> _Work required_: From the records below, set down exactly the lines starting with the line that contains "[Mass] Cures 7d6" and going on through the line that contains "Nearby allies gain". Nothing else is wanted.
• • • •
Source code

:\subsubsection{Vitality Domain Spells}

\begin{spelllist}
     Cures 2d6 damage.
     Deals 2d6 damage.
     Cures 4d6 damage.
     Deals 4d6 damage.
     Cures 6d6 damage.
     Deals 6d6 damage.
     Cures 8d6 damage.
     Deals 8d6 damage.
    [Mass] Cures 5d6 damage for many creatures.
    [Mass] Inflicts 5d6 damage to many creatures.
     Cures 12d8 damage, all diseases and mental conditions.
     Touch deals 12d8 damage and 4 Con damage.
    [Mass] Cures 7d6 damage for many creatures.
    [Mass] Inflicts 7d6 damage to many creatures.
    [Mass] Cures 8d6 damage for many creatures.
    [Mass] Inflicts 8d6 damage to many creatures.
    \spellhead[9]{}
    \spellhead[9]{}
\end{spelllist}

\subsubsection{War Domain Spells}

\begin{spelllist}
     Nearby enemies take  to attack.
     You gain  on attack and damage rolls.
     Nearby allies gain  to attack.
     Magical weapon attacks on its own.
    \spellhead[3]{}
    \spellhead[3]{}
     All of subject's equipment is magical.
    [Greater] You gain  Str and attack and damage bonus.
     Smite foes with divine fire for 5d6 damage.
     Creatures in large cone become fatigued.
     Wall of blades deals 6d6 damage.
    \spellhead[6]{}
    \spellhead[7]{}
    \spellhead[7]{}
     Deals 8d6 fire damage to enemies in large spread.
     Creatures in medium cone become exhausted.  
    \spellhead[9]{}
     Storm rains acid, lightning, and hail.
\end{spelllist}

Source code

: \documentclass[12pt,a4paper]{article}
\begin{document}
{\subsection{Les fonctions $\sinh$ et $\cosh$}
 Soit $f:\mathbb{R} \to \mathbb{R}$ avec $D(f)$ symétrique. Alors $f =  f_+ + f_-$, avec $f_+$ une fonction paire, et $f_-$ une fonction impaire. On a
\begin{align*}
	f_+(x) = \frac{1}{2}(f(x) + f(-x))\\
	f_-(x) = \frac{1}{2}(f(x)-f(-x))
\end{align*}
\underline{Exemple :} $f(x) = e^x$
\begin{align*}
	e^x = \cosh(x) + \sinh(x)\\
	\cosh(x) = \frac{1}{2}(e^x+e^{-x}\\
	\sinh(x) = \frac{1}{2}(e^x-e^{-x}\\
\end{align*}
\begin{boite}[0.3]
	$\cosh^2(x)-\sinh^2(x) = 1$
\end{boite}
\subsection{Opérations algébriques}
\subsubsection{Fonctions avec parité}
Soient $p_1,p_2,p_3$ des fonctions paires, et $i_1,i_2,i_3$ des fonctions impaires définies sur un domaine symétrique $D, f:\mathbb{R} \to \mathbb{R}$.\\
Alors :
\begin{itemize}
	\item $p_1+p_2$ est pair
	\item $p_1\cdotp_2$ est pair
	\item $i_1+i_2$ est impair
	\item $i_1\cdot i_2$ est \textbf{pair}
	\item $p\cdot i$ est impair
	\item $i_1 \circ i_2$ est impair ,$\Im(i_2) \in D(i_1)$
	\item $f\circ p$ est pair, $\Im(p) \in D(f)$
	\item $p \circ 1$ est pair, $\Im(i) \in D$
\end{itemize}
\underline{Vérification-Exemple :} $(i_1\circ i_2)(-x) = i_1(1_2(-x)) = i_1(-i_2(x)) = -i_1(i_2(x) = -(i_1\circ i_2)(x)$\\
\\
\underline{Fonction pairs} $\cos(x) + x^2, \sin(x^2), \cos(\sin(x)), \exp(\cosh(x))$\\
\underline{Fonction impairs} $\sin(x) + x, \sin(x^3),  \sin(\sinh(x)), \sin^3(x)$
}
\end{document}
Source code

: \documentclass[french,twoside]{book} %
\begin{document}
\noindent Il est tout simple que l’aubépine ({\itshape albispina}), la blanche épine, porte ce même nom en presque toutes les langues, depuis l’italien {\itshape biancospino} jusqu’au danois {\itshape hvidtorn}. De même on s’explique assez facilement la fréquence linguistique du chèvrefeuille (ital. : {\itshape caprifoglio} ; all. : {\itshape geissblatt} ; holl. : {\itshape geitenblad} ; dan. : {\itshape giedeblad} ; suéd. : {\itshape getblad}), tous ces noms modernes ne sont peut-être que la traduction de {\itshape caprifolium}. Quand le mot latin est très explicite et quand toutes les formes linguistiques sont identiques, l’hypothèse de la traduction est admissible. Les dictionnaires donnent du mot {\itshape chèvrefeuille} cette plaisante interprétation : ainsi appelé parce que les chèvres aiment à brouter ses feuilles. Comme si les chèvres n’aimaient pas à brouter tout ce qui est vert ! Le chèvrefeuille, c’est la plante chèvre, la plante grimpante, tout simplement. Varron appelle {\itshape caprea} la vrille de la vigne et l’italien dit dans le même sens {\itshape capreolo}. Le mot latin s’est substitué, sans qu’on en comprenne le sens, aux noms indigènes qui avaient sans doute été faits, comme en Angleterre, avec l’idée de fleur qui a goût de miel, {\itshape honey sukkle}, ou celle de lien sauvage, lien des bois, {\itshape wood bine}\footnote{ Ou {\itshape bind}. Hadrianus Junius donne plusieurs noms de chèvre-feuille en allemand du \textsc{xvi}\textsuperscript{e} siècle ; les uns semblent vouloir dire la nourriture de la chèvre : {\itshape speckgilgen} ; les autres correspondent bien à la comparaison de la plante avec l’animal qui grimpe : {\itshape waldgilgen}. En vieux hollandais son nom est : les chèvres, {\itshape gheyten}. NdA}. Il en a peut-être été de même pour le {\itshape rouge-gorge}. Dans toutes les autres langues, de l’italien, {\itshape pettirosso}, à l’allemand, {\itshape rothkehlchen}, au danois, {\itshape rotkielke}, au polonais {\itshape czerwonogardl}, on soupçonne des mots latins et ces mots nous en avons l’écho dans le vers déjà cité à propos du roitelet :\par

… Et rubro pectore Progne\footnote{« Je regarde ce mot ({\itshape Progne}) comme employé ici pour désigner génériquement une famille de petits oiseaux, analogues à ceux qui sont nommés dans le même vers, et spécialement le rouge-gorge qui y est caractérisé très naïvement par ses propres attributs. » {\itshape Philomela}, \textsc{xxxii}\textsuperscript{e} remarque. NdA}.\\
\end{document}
• • • •
> _Expected output_:
    [Mass] Cures 7d6 damage for many creatures.
    [Mass] Inflicts 7d6 damage to many creatures.
    [Mass] Cures 8d6 damage for many creatures.
    [Mass] Inflicts 8d6 damage to many creatures.
    \spellhead[9]{}
    \spellhead[9]{}
\end{spelllist}

\subsubsection{War Domain Spells}

\begin{spelllist}
     Nearby enemies take  to attack.
     You gain  on attack and damage rolls.
     Nearby allies gain  to attack.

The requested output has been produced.